DeleteCan you give the exact values?
I'm quite impressed at the neat match of the K=2 map and the diversity maps.
ReplyDeleteI like how this evolves since last time I looked at your work.
ReplyDelete"Since this is a K2 run, the OOA or the 'other' component has a complete mirror distribution relative to the distribution of the African component seen in the above."

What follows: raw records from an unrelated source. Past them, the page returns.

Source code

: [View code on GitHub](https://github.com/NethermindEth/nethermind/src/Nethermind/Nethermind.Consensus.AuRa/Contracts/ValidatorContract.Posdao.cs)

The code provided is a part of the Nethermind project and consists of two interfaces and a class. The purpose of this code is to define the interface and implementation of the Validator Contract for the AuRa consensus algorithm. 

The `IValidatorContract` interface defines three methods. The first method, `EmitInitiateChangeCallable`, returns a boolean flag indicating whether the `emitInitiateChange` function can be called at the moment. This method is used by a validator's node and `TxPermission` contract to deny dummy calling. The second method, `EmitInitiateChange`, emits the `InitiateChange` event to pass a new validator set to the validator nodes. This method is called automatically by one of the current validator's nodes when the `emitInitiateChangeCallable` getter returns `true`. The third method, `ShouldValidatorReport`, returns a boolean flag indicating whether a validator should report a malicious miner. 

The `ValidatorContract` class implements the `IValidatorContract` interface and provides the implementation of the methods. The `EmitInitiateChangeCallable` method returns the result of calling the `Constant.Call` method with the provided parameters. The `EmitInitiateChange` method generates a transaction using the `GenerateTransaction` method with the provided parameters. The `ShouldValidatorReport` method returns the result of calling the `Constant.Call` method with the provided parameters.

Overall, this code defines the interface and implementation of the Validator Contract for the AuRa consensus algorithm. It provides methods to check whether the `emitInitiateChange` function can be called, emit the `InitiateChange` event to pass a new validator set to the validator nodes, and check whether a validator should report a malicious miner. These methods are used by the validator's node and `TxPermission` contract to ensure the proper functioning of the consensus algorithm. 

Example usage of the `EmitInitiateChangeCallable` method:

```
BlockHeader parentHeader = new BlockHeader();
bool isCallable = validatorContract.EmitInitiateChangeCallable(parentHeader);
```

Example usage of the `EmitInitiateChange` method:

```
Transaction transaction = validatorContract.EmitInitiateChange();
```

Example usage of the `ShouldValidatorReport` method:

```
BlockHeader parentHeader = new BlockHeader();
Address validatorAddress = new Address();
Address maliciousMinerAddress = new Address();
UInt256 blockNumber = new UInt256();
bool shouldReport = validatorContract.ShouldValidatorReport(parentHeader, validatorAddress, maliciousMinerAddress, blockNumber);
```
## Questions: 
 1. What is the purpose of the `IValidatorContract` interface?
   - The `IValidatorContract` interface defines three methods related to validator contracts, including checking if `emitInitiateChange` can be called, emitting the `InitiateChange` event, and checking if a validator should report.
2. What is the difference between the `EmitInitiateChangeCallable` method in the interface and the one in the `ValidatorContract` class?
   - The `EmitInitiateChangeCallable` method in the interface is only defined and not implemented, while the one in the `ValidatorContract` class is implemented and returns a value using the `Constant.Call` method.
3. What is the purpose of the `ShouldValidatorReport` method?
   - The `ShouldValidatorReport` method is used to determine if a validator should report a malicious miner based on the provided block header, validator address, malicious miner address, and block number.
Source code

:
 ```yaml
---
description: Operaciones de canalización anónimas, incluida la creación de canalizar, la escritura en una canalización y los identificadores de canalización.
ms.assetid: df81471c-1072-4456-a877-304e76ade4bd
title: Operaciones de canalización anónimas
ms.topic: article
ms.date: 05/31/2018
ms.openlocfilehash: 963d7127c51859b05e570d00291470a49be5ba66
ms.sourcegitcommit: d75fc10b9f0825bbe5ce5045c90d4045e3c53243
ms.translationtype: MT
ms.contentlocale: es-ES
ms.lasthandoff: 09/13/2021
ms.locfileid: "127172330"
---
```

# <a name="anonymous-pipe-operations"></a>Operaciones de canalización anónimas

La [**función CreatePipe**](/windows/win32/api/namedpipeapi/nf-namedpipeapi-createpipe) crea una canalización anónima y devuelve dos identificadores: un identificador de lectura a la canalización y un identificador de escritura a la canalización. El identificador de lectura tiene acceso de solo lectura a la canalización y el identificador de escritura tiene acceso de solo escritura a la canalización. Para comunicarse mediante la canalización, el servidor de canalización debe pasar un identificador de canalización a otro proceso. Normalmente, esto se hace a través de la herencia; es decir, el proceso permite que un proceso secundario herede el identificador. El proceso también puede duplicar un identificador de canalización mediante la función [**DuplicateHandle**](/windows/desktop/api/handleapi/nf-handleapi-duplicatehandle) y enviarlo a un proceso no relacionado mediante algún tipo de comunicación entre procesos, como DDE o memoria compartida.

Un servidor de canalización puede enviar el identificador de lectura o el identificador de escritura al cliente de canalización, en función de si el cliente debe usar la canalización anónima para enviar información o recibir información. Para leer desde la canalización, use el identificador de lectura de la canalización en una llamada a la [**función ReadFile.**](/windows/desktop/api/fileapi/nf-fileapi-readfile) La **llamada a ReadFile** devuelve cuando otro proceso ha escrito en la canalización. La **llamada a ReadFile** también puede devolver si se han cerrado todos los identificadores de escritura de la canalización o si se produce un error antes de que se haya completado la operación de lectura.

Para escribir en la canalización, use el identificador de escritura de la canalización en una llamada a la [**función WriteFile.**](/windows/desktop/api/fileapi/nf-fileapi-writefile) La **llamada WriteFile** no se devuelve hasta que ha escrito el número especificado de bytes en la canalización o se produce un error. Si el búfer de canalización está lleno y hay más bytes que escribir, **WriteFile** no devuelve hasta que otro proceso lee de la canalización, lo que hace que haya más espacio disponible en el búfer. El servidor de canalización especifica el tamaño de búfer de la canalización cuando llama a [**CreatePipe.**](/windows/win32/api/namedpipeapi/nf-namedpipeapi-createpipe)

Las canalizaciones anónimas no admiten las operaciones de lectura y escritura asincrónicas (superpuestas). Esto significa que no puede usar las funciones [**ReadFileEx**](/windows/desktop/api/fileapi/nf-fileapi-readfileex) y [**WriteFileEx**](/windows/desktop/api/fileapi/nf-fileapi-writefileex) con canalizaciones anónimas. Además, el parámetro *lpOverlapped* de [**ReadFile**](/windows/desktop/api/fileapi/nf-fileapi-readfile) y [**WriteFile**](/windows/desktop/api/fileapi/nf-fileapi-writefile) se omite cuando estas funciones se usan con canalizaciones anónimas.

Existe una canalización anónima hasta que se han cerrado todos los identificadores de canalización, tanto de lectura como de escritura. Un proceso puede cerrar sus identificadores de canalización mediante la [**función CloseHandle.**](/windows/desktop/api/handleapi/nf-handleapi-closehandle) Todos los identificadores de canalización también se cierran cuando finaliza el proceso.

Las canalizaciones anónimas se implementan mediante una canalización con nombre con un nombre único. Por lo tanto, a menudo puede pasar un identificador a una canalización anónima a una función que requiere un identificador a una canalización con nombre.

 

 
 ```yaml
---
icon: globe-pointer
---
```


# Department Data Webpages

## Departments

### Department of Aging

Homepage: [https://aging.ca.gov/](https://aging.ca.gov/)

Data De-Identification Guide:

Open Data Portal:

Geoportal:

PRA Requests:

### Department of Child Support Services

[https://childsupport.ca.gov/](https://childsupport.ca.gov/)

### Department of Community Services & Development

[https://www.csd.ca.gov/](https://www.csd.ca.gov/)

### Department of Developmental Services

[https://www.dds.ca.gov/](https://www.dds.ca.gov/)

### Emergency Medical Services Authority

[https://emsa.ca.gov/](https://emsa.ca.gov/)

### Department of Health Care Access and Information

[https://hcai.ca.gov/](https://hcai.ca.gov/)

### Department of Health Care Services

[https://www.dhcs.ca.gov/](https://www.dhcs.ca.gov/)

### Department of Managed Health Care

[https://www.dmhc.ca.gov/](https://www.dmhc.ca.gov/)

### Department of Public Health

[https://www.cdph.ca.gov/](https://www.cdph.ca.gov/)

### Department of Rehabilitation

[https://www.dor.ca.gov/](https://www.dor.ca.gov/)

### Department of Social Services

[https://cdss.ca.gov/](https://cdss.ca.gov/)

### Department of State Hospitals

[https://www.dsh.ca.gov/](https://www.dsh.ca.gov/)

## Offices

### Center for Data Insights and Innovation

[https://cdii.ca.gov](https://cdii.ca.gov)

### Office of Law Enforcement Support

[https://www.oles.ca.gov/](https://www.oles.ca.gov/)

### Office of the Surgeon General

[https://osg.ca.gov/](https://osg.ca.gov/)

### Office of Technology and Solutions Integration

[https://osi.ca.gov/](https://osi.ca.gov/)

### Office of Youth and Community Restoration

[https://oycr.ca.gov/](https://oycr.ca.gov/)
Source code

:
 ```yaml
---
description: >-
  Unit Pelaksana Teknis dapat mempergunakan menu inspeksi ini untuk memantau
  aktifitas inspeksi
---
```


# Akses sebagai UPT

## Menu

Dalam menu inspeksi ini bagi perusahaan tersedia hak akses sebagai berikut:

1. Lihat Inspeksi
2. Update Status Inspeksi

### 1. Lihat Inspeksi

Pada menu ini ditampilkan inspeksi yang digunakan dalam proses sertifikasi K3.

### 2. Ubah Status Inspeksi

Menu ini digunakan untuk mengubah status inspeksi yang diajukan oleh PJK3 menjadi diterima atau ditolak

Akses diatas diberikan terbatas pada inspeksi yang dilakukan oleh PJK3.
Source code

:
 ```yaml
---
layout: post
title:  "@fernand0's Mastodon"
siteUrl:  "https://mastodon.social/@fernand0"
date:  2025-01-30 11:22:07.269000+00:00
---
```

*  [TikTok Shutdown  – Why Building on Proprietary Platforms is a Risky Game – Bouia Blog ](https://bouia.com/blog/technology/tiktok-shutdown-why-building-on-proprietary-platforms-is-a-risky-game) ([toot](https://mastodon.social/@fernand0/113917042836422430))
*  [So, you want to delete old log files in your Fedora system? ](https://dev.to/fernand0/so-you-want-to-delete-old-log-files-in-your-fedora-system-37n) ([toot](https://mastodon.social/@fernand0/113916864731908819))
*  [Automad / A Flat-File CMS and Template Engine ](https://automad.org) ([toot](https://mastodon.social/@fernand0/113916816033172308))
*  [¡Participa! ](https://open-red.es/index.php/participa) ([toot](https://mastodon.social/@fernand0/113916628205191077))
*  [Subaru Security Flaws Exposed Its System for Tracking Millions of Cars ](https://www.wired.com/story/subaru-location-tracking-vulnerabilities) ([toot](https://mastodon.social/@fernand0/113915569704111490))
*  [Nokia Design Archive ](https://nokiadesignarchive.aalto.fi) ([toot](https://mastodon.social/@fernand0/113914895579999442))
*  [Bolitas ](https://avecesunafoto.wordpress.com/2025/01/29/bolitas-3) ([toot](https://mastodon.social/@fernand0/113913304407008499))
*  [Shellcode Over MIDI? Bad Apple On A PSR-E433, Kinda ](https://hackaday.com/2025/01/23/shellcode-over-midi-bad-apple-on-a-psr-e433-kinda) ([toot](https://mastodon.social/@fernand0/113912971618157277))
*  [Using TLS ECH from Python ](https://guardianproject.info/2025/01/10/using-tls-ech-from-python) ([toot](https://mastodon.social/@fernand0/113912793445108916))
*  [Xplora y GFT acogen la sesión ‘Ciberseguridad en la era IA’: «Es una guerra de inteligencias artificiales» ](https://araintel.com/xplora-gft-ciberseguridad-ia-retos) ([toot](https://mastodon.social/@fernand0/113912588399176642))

That's exactly right: so you have two potential origins: one in Africa (green), the other one in America (and parts of Northern Asia if it's the very same deep red as we find in most of the New World). I don't see anything in the data that suggests specifically that it's Africa. America is just as likely and considering that America is most diverse linguistically (as measured by the number of language stocks) and Africa is not, Miss America wins. A population scenario will be different from the one usually envisioned for out-of-Africa (not a serial founder effect, but rather isolation in the homeland and population growth plus admixture in the colonized areas) but so be it.